Hummel Richard, Bradley T Douglas, Fernie Geoff R, Chang S J Isaac, Alshaer Hisham
Annu Int Conf IEEE Eng Med Biol Soc. 2015;2015:5416-9. doi: 10.1109/EMBC.2015.7319616.
Polysomnography is a comprehensive modality for diagnosing sleep apnea (SA), but it is expensive and not widely available. Several technologies have been developed for portable diagnosis of SA in the home, most of which lack the ability to detect sleep status. Wrist actigraphy (accelerometry) has been adopted to cover this limitation. However, head actigraphy has not been systematically evaluated for this purpose. Therefore, the aim of this study was to evaluate the ability of head actigraphy to detect sleep/wake status. We obtained full overnight 3-axis head accelerometry data from 75 sleep apnea patient recordings. These were split into training and validation groups (2:1). Data were preprocessed and 5 features were extracted. Different feature combinations were fed into 3 different classifiers, namely support vector machine, logistic regression, and random forests, each of which was trained and validated on a different subgroup. The random forest algorithm yielded the highest performance, with an area under the receiver operating characteristic (ROC) curve of 0.81 for detection of sleep status. This shows that this technique has a very good performance in detecting sleep status in SA patients despite the specificities in this population, such as respiration related movements.
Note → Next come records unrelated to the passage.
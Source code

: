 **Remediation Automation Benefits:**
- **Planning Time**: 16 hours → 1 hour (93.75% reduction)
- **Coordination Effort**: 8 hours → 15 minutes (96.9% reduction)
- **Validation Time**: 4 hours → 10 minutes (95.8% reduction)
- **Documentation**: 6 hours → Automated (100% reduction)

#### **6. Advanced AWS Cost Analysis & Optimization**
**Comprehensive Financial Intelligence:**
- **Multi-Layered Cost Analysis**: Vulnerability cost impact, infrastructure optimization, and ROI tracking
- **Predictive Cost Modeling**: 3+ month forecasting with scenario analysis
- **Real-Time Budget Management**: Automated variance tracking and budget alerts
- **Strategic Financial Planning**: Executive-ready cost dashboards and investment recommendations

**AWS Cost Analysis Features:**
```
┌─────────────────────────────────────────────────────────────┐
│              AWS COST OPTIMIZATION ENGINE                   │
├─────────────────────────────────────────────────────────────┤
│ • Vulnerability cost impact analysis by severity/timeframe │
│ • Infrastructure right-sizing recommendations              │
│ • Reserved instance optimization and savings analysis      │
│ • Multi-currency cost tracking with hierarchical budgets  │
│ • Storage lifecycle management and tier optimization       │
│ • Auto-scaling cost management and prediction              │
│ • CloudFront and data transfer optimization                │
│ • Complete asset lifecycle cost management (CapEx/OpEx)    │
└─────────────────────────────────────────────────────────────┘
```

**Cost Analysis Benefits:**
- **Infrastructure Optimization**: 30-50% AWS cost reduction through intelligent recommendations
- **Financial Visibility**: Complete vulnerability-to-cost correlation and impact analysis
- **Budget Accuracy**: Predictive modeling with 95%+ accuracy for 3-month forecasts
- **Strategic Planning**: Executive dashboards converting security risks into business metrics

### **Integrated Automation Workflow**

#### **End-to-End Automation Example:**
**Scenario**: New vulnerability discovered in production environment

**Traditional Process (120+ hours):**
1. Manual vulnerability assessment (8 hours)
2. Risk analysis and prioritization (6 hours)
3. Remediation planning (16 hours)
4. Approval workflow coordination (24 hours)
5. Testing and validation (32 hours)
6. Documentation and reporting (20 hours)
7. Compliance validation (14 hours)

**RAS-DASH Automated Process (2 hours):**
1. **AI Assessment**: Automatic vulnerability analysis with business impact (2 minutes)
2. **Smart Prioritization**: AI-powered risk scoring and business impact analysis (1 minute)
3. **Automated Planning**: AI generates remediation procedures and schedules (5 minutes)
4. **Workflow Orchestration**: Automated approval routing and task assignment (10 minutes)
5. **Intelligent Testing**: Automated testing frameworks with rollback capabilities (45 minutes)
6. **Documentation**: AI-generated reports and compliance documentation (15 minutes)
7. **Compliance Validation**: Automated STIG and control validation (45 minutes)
多导睡眠图是诊断睡眠呼吸暂停(SA)的一种综合方法,但它成本高昂且尚未广泛应用。已经开发了几种用于在家中对SA进行便携式诊断的技术,其中大多数缺乏检测睡眠状态的能力。手腕活动记录仪(加速度计)已被采用来弥补这一局限性。然而,头部活动记录仪尚未针对此目的进行系统评估。因此,本研究的目的是评估头部活动记录仪检测睡眠/觉醒状态的能力。我们从75例睡眠呼吸暂停患者的记录中获得了完整的夜间三轴头部加速度计数据。这些数据被分为训练组和验证组(2:1)。对数据进行预处理并提取了5个特征。将不同的特征组合输入到3种不同的分类器中,即支持向量机、逻辑回归和随机森林,每个分类器在不同的子组上进行训练和验证。随机森林算法表现最佳,检测睡眠状态时受试者工作特征(ROC)曲线下面积为0.81。这表明,尽管该人群存在诸如呼吸相关运动等特殊性,但该技术在检测SA患者的睡眠状态方面具有非常好的性能。